# My 1988 300 non turbo zx



## killerbee (Feb 17, 2008)

Hello to all ,Well this is my first time SO be good to old killer, MY 1988 300 auto trans.is going ok just some things like I been reading seam to be just like the troubles they all have with 20 year old cars ,It just needs some TLC and about $ 1000.00 ok so i got problems with my vacuum lines so my defrost is hot all the time ,my gas gauge needs to be looked at my water temp gauge does not work well but it runs too good trans is good ,new rack and pinon ,new timing belt and water pump,new coolant temp switch but, my gauge still does not work,and where can I find a vacuum canister to buy ,does anyone have a picture ,under the hood so I know what to look for ????? so many questions so not to blow your mind I will stop here and save some for later ,thanks a lot for letting me vent,


----------



## Spongerider (Nov 18, 2002)

I wish I could help you more but I'm a Z32 guy. We have a regular on this site that can help you but in the mean time Zbum's web site might help you with the picture you need along with other stuff. 

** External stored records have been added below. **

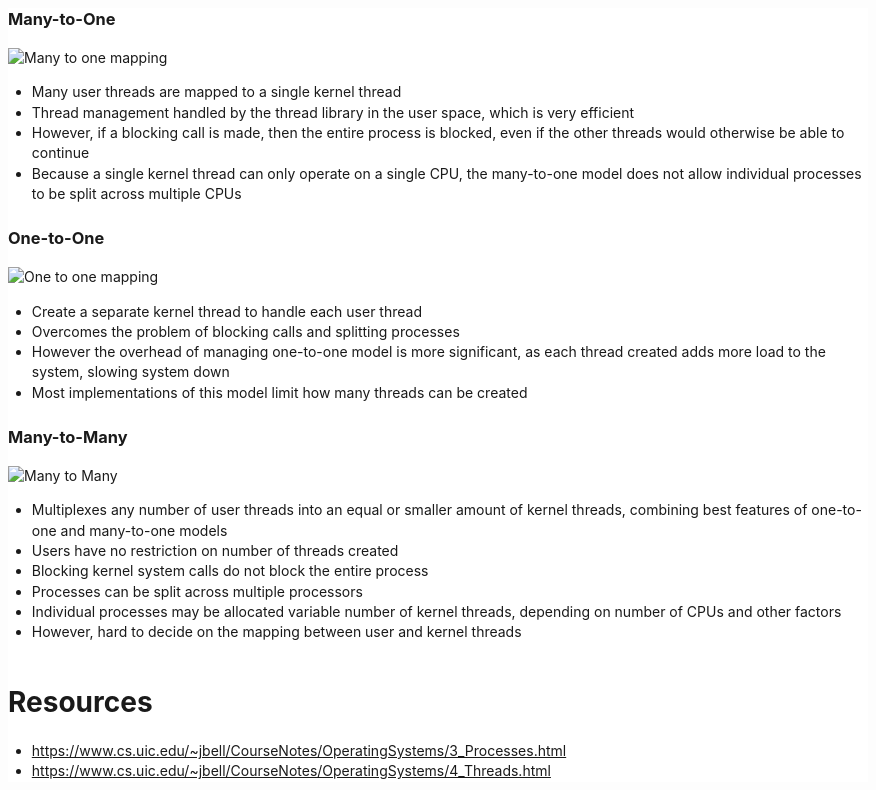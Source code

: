 ### Many-to-One

![Many to one mapping](https://www.cs.uic.edu/~jbell/CourseNotes/OperatingSystems/images/Chapter4/4_05_ManyToOne.jpg)

- Many user threads are mapped to a single kernel thread
- Thread management handled by the thread library in the user space, which is very efficient
- However, if a blocking call is made, then the entire process is blocked, even if the other threads would otherwise be able to continue
- Because a single kernel thread can only operate on a single CPU, the many-to-one model does not allow individual processes to be split across multiple CPUs

### One-to-One

![One to one mapping](https://www.cs.uic.edu/~jbell/CourseNotes/OperatingSystems/images/Chapter4/4_06_OneToOne.jpg)

- Create a separate kernel thread to handle each user thread
- Overcomes the problem of blocking calls and splitting processes
- However the overhead of managing one-to-one model is more significant, as each thread created adds more load to the system, slowing system down
- Most implementations of this model limit how many threads can be created

### Many-to-Many

![Many to Many](https://www.cs.uic.edu/~jbell/CourseNotes/OperatingSystems/images/Chapter4/4_07_ManyToMany.jpg)

- Multiplexes any number of user threads into an equal or smaller amount of kernel threads, combining best features of one-to-one and many-to-one models
- Users have no restriction on number of threads created
- Blocking kernel system calls do not block the entire process
- Processes can be split across multiple processors
- Individual processes may be allocated variable number of kernel threads, depending on number of CPUs and other factors
- However, hard to decide on the mapping between user and kernel threads

# Resources

- https://www.cs.uic.edu/~jbell/CourseNotes/OperatingSystems/3_Processes.html
- https://www.cs.uic.edu/~jbell/CourseNotes/OperatingSystems/4_Threads.html
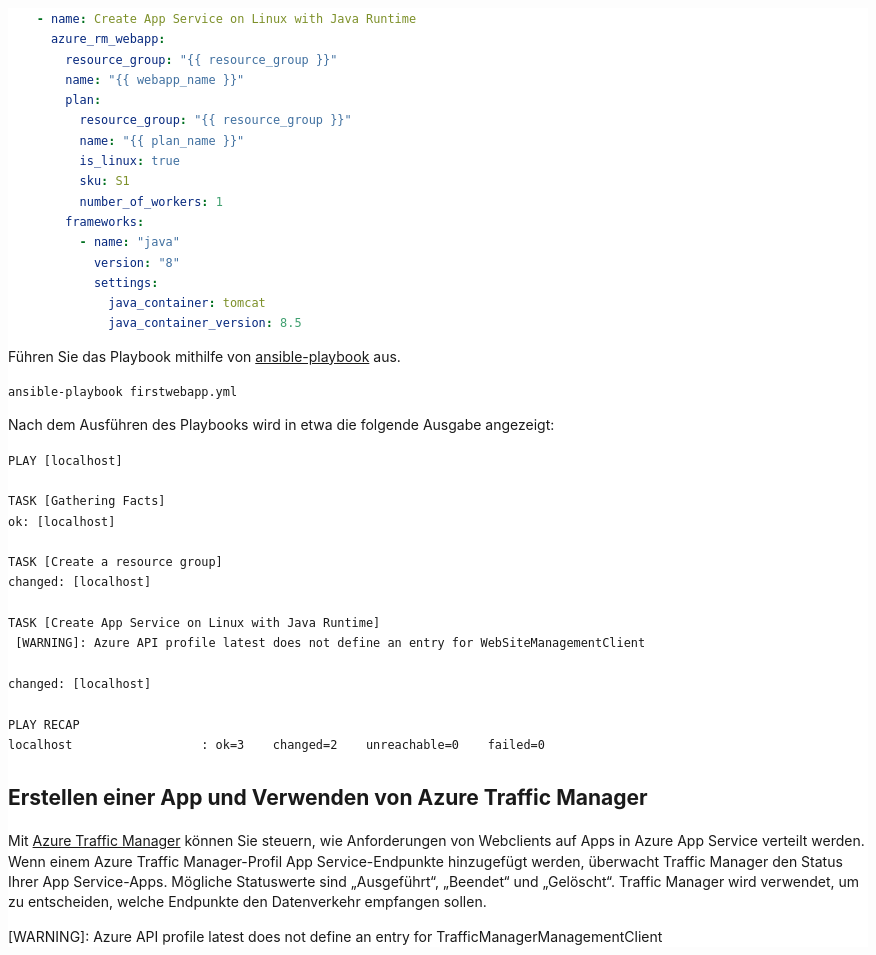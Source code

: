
 ```yml
    - name: Create App Service on Linux with Java Runtime
      azure_rm_webapp:
        resource_group: "{{ resource_group }}"
        name: "{{ webapp_name }}"
        plan:
          resource_group: "{{ resource_group }}"
          name: "{{ plan_name }}"
          is_linux: true
          sku: S1
          number_of_workers: 1
        frameworks:
          - name: "java"
            version: "8"
            settings:
              java_container: tomcat
              java_container_version: 8.5
```

Führen Sie das Playbook mithilfe von [ansible-playbook](https://docs.ansible.com/ansible/latest/cli/ansible-playbook.html) aus.

```bash
ansible-playbook firstwebapp.yml
```

Nach dem Ausführen des Playbooks wird in etwa die folgende Ausgabe angezeigt:

```Output
PLAY [localhost] 

TASK [Gathering Facts] 
ok: [localhost]

TASK [Create a resource group] 
changed: [localhost]

TASK [Create App Service on Linux with Java Runtime] 
 [WARNING]: Azure API profile latest does not define an entry for WebSiteManagementClient

changed: [localhost]

PLAY RECAP 
localhost                  : ok=3    changed=2    unreachable=0    failed=0
```

## <a name="create-an-app-and-use-azure-traffic-manager"></a>Erstellen einer App und Verwenden von Azure Traffic Manager

Mit [Azure Traffic Manager](/azure/app-service/web-sites-traffic-manager) können Sie steuern, wie Anforderungen von Webclients auf Apps in Azure App Service verteilt werden. Wenn einem Azure Traffic Manager-Profil App Service-Endpunkte hinzugefügt werden, überwacht Traffic Manager den Status Ihrer App Service-Apps. Mögliche Statuswerte sind „Ausgeführt“, „Beendet“ und „Gelöscht“. Traffic Manager wird verwendet, um zu entscheiden, welche Endpunkte den Datenverkehr empfangen sollen.


 [WARNING]: Azure API profile latest does not define an entry for TrafficManagerManagementClient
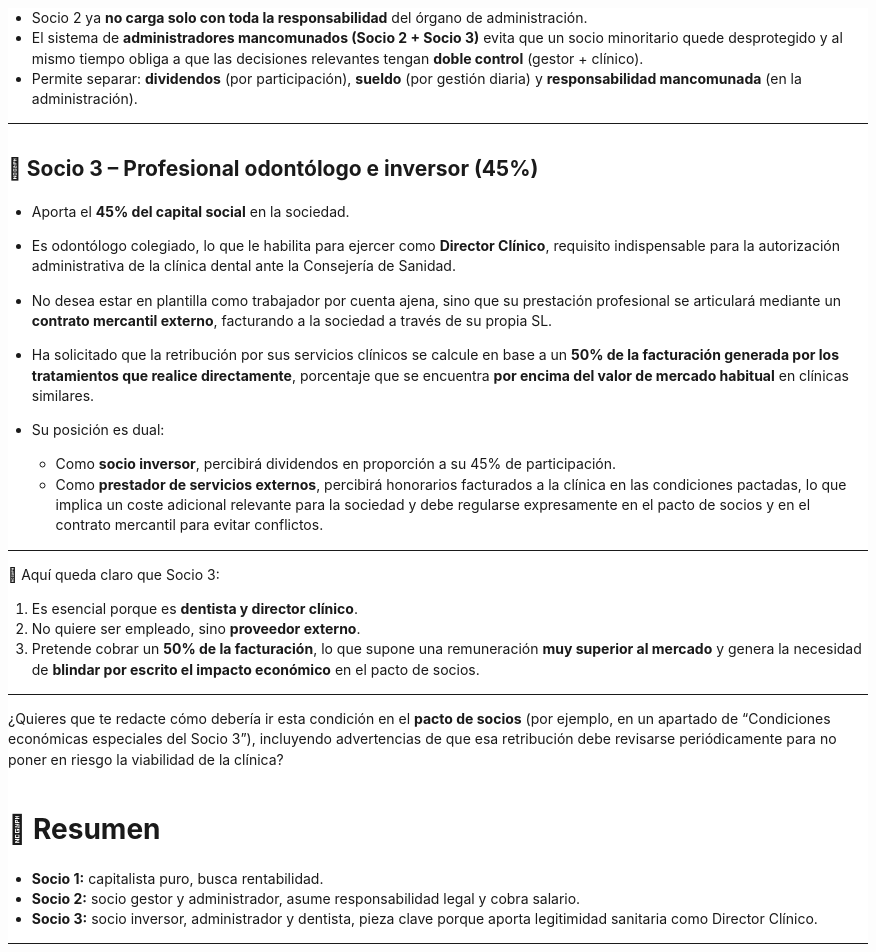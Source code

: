 * Socio 2 ya **no carga solo con toda la responsabilidad** del órgano de administración.
* El sistema de **administradores mancomunados (Socio 2 + Socio 3)** evita que un socio minoritario quede desprotegido y al mismo tiempo obliga a que las decisiones relevantes tengan **doble control** (gestor + clínico).
* Permite separar: **dividendos** (por participación), **sueldo** (por gestión diaria) y **responsabilidad mancomunada** (en la administración).

---


## 🔹 **Socio 3 – Profesional odontólogo e inversor (45%)**

* Aporta el **45% del capital social** en la sociedad.
* Es odontólogo colegiado, lo que le habilita para ejercer como **Director Clínico**, requisito indispensable para la autorización administrativa de la clínica dental ante la Consejería de Sanidad.
* No desea estar en plantilla como trabajador por cuenta ajena, sino que su prestación profesional se articulará mediante un **contrato mercantil externo**, facturando a la sociedad a través de su propia SL.
* Ha solicitado que la retribución por sus servicios clínicos se calcule en base a un **50% de la facturación generada por los tratamientos que realice directamente**, porcentaje que se encuentra **por encima del valor de mercado habitual** en clínicas similares.
* Su posición es dual:

  * Como **socio inversor**, percibirá dividendos en proporción a su 45% de participación.
  * Como **prestador de servicios externos**, percibirá honorarios facturados a la clínica en las condiciones pactadas, lo que implica un coste adicional relevante para la sociedad y debe regularse expresamente en el pacto de socios y en el contrato mercantil para evitar conflictos.

---

📌 Aquí queda claro que Socio 3:

1. Es esencial porque es **dentista y director clínico**.
2. No quiere ser empleado, sino **proveedor externo**.
3. Pretende cobrar un **50% de la facturación**, lo que supone una remuneración **muy superior al mercado** y genera la necesidad de **blindar por escrito el impacto económico** en el pacto de socios.

---

¿Quieres que te redacte cómo debería ir esta condición en el **pacto de socios** (por ejemplo, en un apartado de “Condiciones económicas especiales del Socio 3”), incluyendo advertencias de que esa retribución debe revisarse periódicamente para no poner en riesgo la viabilidad de la clínica?




# 📌 Resumen

* **Socio 1:** capitalista puro, busca rentabilidad.
* **Socio 2:** socio gestor y administrador, asume responsabilidad legal y cobra salario.
* **Socio 3:** socio inversor, administrador y dentista, pieza clave porque aporta legitimidad sanitaria como Director Clínico.

---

ZBUM's New Nissan Z31 300ZX Homepage

And welcome aboard!!


----------



## killerbee (Feb 17, 2008)

ta\hanks for the info, I got one {vacume can} I'am trying to buy thanks a lot for listening to the old guy.


----------



## Spongerider (Nov 18, 2002)

Anytime......


----------



## killerbee (Feb 17, 2008)

*noise*

Hello It's killer again put on a new water pump from auto zone timing belt,new seals new tensing belts on front but there is a noise like a tight belt, I went back in and re checked the everything ,maybe it's just me remember 1988 300zx with auto trans ,non tubro


----------